Women Celebrating Women | Artists Network

Women Celebrating Women | Artists Network

Meet 10 women artists whose talents and pioneering spirits continue to inspire and influence today.

We invited 10 award-winning women artists to nominate a female artist from history whom they’ve admired and from whom they’ve drawn inspiration directly or indirectly. While some of the names have become as familiar as many of their male contemporaries, others are less known and illuminate the struggle for recognition that many talented women artists experienced in the past — a reality that is slowly being rectified today.

Cecilia Beaux

American: 1855–1942, nominated by Mary Sauer

Sita and Sarita by Cecilia Beaux 1921; oil on canvas, 44 5/8 x 33, National Gallery of Art, Washington, D.C.

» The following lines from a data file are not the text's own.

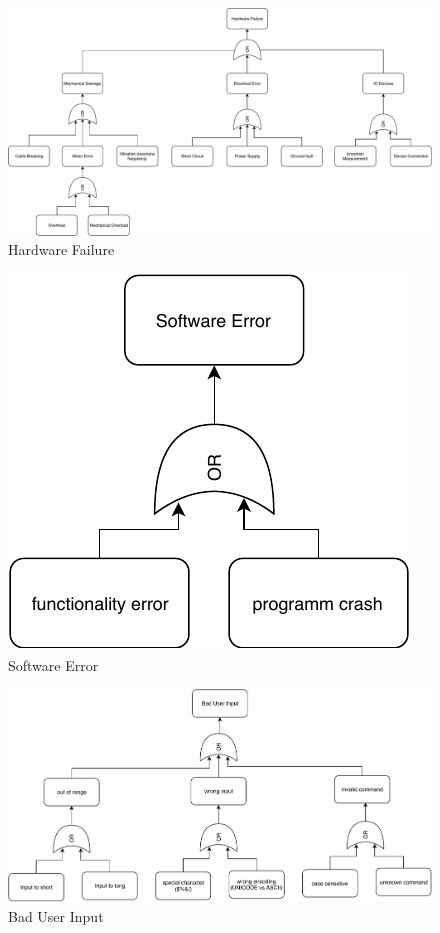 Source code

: \documentclass{beamer}
\begin{document}
\begin{frame}
	\begin{figure}[H]
		\centering
		\includegraphics[width=0.9\linewidth]{../faultTreeAnalysis/FaultTreeAnalysisHardware}
		\caption{Hardware Failure}
		\label{fig:faulttreeanalysishardware}
	\end{figure}
\end{frame}

\begin{frame}
	\begin{figure}[H]
		\centering
		\includegraphics[width=0.4\linewidth]{../faultTreeAnalysis/FaultTreeAnalysisSoftware}
		\caption{Software Error}
		\label{fig:faulttreeanalysissoftware}
	\end{figure}
\end{frame}

\begin{frame}
	\begin{figure}[H]
		\centering
		\includegraphics[width=0.8\linewidth]{../faultTreeAnalysis/FaultTreeAnalysisBadUserInput}
		\caption{Bad User Input}
		\label{fig:faulttreeanalysisbaduserinput}
	\end{figure}
	
\end{frame}
	
\end{document}
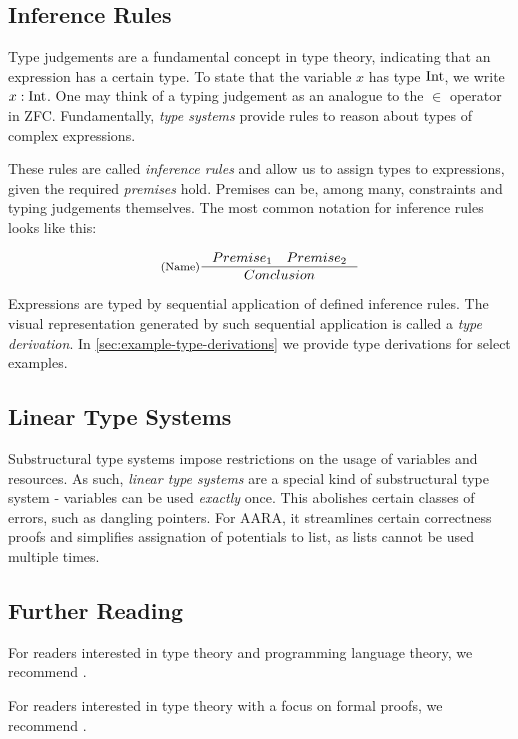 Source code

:\subsection{Inference Rules}

Type judgements are a fundamental concept in type theory, indicating that an expression has a certain type. To state that the variable \(x\) has type \(\text{Int}\), we write \(x : \text{Int}\). One may think of a typing judgement as an analogue to the \(\in\) operator in ZFC. Fundamentally, \emph{type systems} provide rules to reason about types of complex expressions.

These rules are called \emph{inference rules} and allow us to assign types to expressions, given the required \emph{premises} hold. Premises can be, among many, constraints and typing judgements themselves. The most common notation for inference rules looks like this: 

\[
   \inference[(Name)]
   {Premise_1 \quad Premise_2}
   {Conclusion}
\]

Expressions are typed by sequential application of defined inference rules. The visual representation generated by such sequential application is called a \emph{type derivation}. In \cref{sec:example-type-derivations} we provide type derivations for select examples.

\subsection{Linear Type Systems}

Substructural type systems impose restrictions on the usage of variables and resources. As such, \emph{linear type systems} are a special kind of substructural type system - variables can be used \emph{exactly} once. This abolishes certain classes of errors, such as dangling pointers. For AARA, it streamlines certain correctness proofs and simplifies assignation of potentials to list, as lists cannot be used multiple times.

\subsection{Further Reading}

For readers interested in type theory and programming language theory, we recommend \cite{pierceTypesProgrammingLanguages2002}.

For readers interested in type theory with a focus on formal proofs, we recommend \cite{nederpeltTypeTheoryFormal2014}.

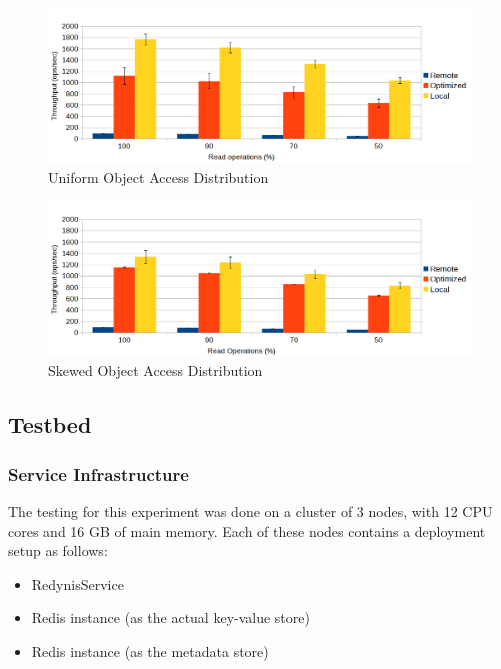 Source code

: \documentclass{sig-alternate}
\begin{document}
\begin{figure}[ht]
\centering
\includegraphics[scale=0.60]{images/Uniform-dist-throughput.png}
\caption{Uniform Object Access Distribution}
\label{fig:res-unif}
\end{figure}

\begin{figure}[ht]
\centering
\includegraphics[scale=0.60]{images/Skewed-dist-throughput.png}
\caption{Skewed Object Access Distribution}
\label{fig:res-skew}
\end{figure}

\subsection{Testbed}

\subsubsection{Service Infrastructure} \label{Service-Infrastructure}
The testing for this experiment was done on a cluster of 3 nodes, with 12 CPU cores and 16 GB of main memory.
Each of these nodes contains a deployment setup as follows:
\begin{itemize}
	\item RedynisService \cite{redynis-svc}
	\item Redis instance (as the actual key-value store)
	\item Redis instance (as the metadata store)
\end{itemize}
\end{document}
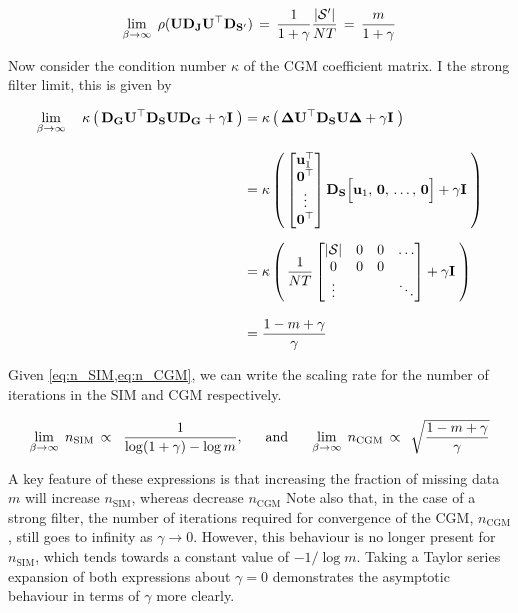 \begin{equation}
    \label{eq:beta_lim_inf}
    \lim_{\beta \rightarrow \infty} \; \rho(\mathbf{U} \mathbf{D}_{\mathbf{J}} \mathbf{U}^\top \mathbf{D}_{\mathbf{S}'}) \, = \, \frac{1}{1 + \gamma} \frac{|\mathcal{S}'|}{NT} \, = \, \frac{m}{1 + \gamma}
\end{equation}

Now consider the condition number $\kappa$ of the CGM coefficient matrix. I the strong filter limit, this is given by  

\begin{align}
    \lim_{\beta \rightarrow \infty} \quad \kappa \left(  \, \mathbf{D}_{\mathbf{G}} \mathbf{U}^\top \mathbf{D}_{\mathbf{S}} \mathbf{U} \mathbf{D}_{\mathbf{G}} + \gamma \mathbf{I} \; \right)  &= \kappa  \left(  \, \mathbf{\Delta} \mathbf{U}^\top \mathbf{D}_{\mathbf{S}} \mathbf{U} \mathbf{\Delta}  + \gamma \mathbf{I} \; \right) \notag \\[0.3cm]
    &= \kappa  \left(  \, 
    \begin{bmatrix} 
        \mathbf{u}_1^\top \\ 
        \mathbf{0}^\top \\
        \vdots \\ 
        \mathbf{0}^\top 
    \end{bmatrix} \mathbf{D}_{\mathbf{S}}  \Big[ \mathbf{u}_1, \, \mathbf{0}, \, \dots, \,\mathbf{0} \Big]
    + \gamma \mathbf{I} \; \right) \notag \\[0.2cm]
    &= \kappa  \left(  \, \frac{1}{NT}  \begin{bmatrix}
        |\mathcal{S}| & 0 & 0 & \dots \\
        0 & 0 & 0 &  \\
        \vdots & & & \ddots
    \end{bmatrix}   + \gamma \mathbf{I} \; \right) \notag \\[0.3cm]
    &= \frac{1 - m + \gamma}{\gamma}
\end{align}

Given \cref{eq:n_SIM,eq:n_CGM}, we can write the scaling rate for the number of iterations in the SIM and CGM respectively. 

\begin{equation}
    \label{eq:n_SFL}
    \lim_{\beta \rightarrow \infty} \;  n_\text{SIM} \, \propto \;\;  \frac{1}{\log(1 + \gamma) - \log m}, \;\; \quad \text{and} \quad \;\;  \lim_{\beta \rightarrow \infty} \;  n_\text{CGM} \, \propto \;\, \sqrt{\frac{1 - m + \gamma}{\gamma}}
\end{equation}


A key feature of these expressions is that increasing the fraction of missing data $m$ will increase $n_\text{SIM}$, whereas decrease $n_\text{CGM}$ Note also that, in the case of a strong filter, the number of iterations required for convergence of the CGM, $n_\text{CGM}$, still goes to infinity as $\gamma \rightarrow 0$. However, this behaviour is no longer present for $n_\text{SIM}$, which tends towards a constant value of $-1/\log m$. Taking a Taylor series expansion of both expressions about $\gamma=0$ demonstrates the asymptotic behaviour in terms of $\gamma$ more clearly. 

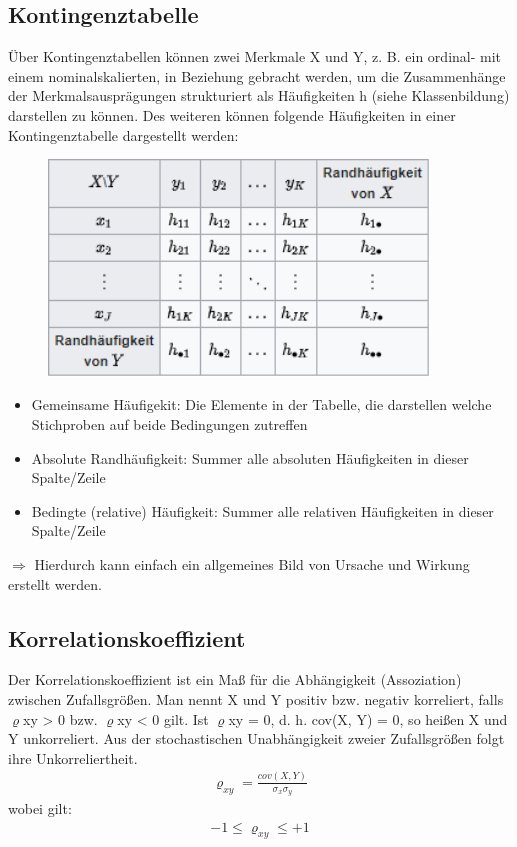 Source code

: \documentclass[a4paper,10pt]{scrartcl}
\begin{document}
\subsection{Kontingenztabelle}
Über Kontingenztabellen können zwei Merkmale X und Y, z. B. ein ordinal- mit einem nominalskalierten, in Beziehung gebracht werden, um die Zusammenhänge der Merkmalsausprägungen strukturiert als Häufigkeiten h (siehe Klassenbildung) darstellen zu können. Des weiteren können folgende Häufigkeiten in einer Kontingenztabelle dargestellt werden:
\begin{figure}[h] 
  \centering
    \includegraphics[width=0.9\textwidth]{Kontingenztabelle.PNG}
  \label{fig:Bild1}
\end{figure}
\begin{itemize}
    \item Gemeinsame Häufigekit: Die Elemente in der Tabelle, die darstellen welche Stichproben auf beide Bedingungen zutreffen
    \item Absolute Randhäufigkeit: Summer alle absoluten Häufigkeiten in dieser Spalte/Zeile
    \item Bedingte (relative) Häufigkeit: Summer alle relativen Häufigkeiten in dieser Spalte/Zeile
\end{itemize}
$\Rightarrow$ Hierdurch kann einfach ein allgemeines Bild von Ursache und Wirkung erstellt werden.
\subsection{Korrelationskoeffizient}
Der Korrelationskoeffizient ist ein Maß für die Abhängigkeit (Assoziation) zwischen Zufallsgrößen. Man nennt X und Y positiv bzw. negativ korreliert, falls $\varrho$xy > 0 bzw. $\varrho$xy < 0 gilt. Ist $\varrho$xy = 0, d. h. cov(X, Y) = 0, so heißen X und Y unkorreliert. Aus der stochastischen Unabhängigkeit zweier Zufallsgrößen folgt ihre Unkorreliertheit.
\begin{eqnarray}{\varrho }_{xy}=\frac{cov(X,Y)}{{\sigma }_{x}{\sigma }_{y}}\end{eqnarray} wobei gilt:
\begin{eqnarray}-1\le {\varrho}_{xy}\le +1\end{eqnarray}
\end{document}
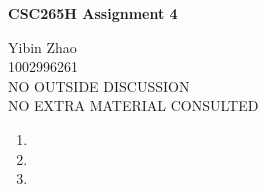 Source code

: \documentclass[10pt]{article}
\begin{document}
\begin{center}
{\bf \Larger \bf CSC265H Assignment 4} \\
\end{center}

\noindent
Yibin Zhao\\
1002996261\\
NO OUTSIDE DISCUSSION\\
NO EXTRA MATERIAL CONSULTED\\

\begin{comment}
Consider the following algorithm:
INCREMENT(C)
choose X $\in \{0, 1\}$ such that Prob[X=1] = $frac{1}{2^C}$
if X=1 then C $\gets$ C+1
Suppose that C is initially 0.
\end{comment}

\begin{enumerate}

\begin{comment}
1. For each $v \in \{0, 1, 2, 3, 4\}$, what is the probablity that C = v after
INCREMENT(C) has been called 4 times? 
\end{comment}
\item

\begin{comment}
2. Write a recurrence that describes the probablity $P_{t, v}$ that C = v after
INCREMENT(C) has been called t times, Explain your answer.
\end{comment}
\item

\begin{comment}
3. Prove that if INCREMENT(C) is called t times, then the expected value of
$2^C$ is t+1
\end{comment}
\item

\end{enumerate}
\end{document}
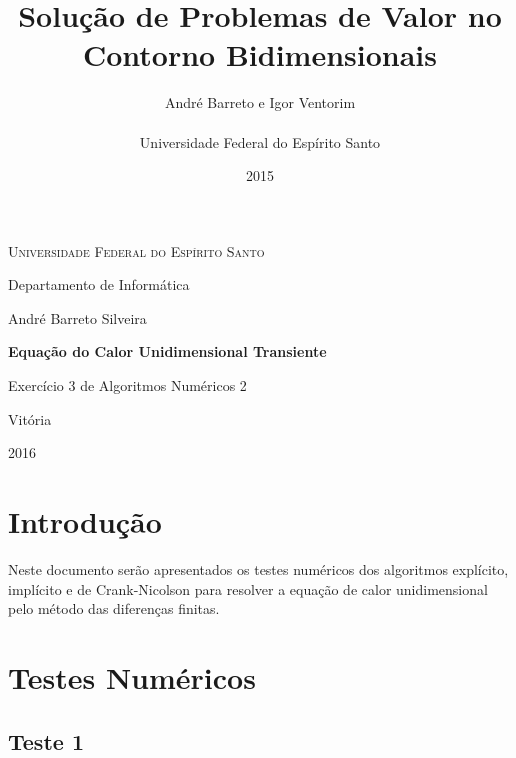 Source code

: \documentclass[
	11pt,				%
	oneside,			%
	a4paper,			%
	english,			%
	brazil,				%
	]{article}
\title{\textbf{Solução de Problemas de Valor no Contorno Bidimensionais}}
\author{
André Barreto e Igor Ventorim\\\\
\normalsize Universidade Federal do Espírito Santo\\
}
\date{2015}
\begin{document}


\frenchspacing

\graphicspath{ {Imagens/} }

\begin{titlepage}
	\centering
	{\scshape \large Universidade Federal do Espírito Santo\par}
	{\large Departamento de Informática\par}
	\vspace{1cm}
	{\large André Barreto Silveira\par}
	
	\vfill
	
	{\LARGE \bfseries Equação do Calor Unidimensional Transiente\par}
	\vspace{1cm}
	{\large Exercício 3 de Algoritmos Numéricos 2\par}

	\vfill

	{\large Vitória\par}
	{\large 2016\par}
\end{titlepage}
\addtocounter{page}{1}

\section{Introdução}
Neste documento serão apresentados os testes numéricos dos algoritmos 
explícito, implícito e de Crank-Nicolson para resolver a equação de calor 
unidimensional pelo método das diferenças finitas.

\section{Testes Numéricos}

\subsection{Teste 1}
\end{document}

The realist portrait painter Cecilia Beaux split her time between Paris and Pennsylvania. The artist considered herself a “new woman” and declared she’d never marry, choosing instead to devote her time to painting, which she did with great success.

Before encountering Beaux’s work, artist Mary Sauer had always pointed to John Singer Sargent (1856–1925) as her favorite painter, and Beaux’s exquisite brushwork could easily be mistaken for that of the prolific portrait painter. “I love Beaux’s loose style and the drama in her portraits,” Sauer says. “When I learned about her in college, I couldn’t believe she hadn’t received more credit for her work, compared to Sargent. When I first saw her Portrait of a Young Girl, in Philadelphia, where it was part of a traveling exhibit, I felt a huge rush. I knew this was the direction my art was supposed to be taking, and I was excited.”

Mary Cassatt

American: 1844–1926, nominated by Mary Whyte

Tea by Mary Cassatt 1880; oil on canvas, 25 1⁄2 x 36 1⁄4 Museum of Fine Arts, Boston

Mary Cassatt — along with her peers, Edgar Degas and Berthe Morisot — created some of the best-loved paintings from the Impressionist movement. Although born in Pennsylvania, Cassatt is often considered to be a French artist, having spent most of her adult life in Paris. Her genteel upper-middleclass life is reflected in her work, which focused on intimate scenes of families in wallpapered sitting rooms and sunny gardens. Watercolor artist Mary Whyte reflects on her long attachment to the artist: “Throughout my career, I’ve admired the work of Cassatt largely because of her expressive and tenderly observed renderings of women and children. Many of her models were relatives or close friends, adding a particular freshness and honesty to her paintings.”

Helene Schjerfbeck

Finnish: 1862–1946, nominated by Carolyn Anderson

Self-Portrait, Black Background by Helene Schjerfbeck, 1915; oil on canvas, 18 x 14 1/5

At the age of 4, Finnish-born artist Helene Schjerfbeck, suffered a serious hip injury that impacted the direction of her life and her career as an artist. Her creative talent was recognized at the tender age of 11 when she was enrolled at the Finnish Art Society Drawing School. Her artwork, including portraits, still lifes and landscapes, has been compared to the work of American artist James Abbott McNeill Whistler (1834–1903) and the Norwegian painter Edvard Munch (1863–1944).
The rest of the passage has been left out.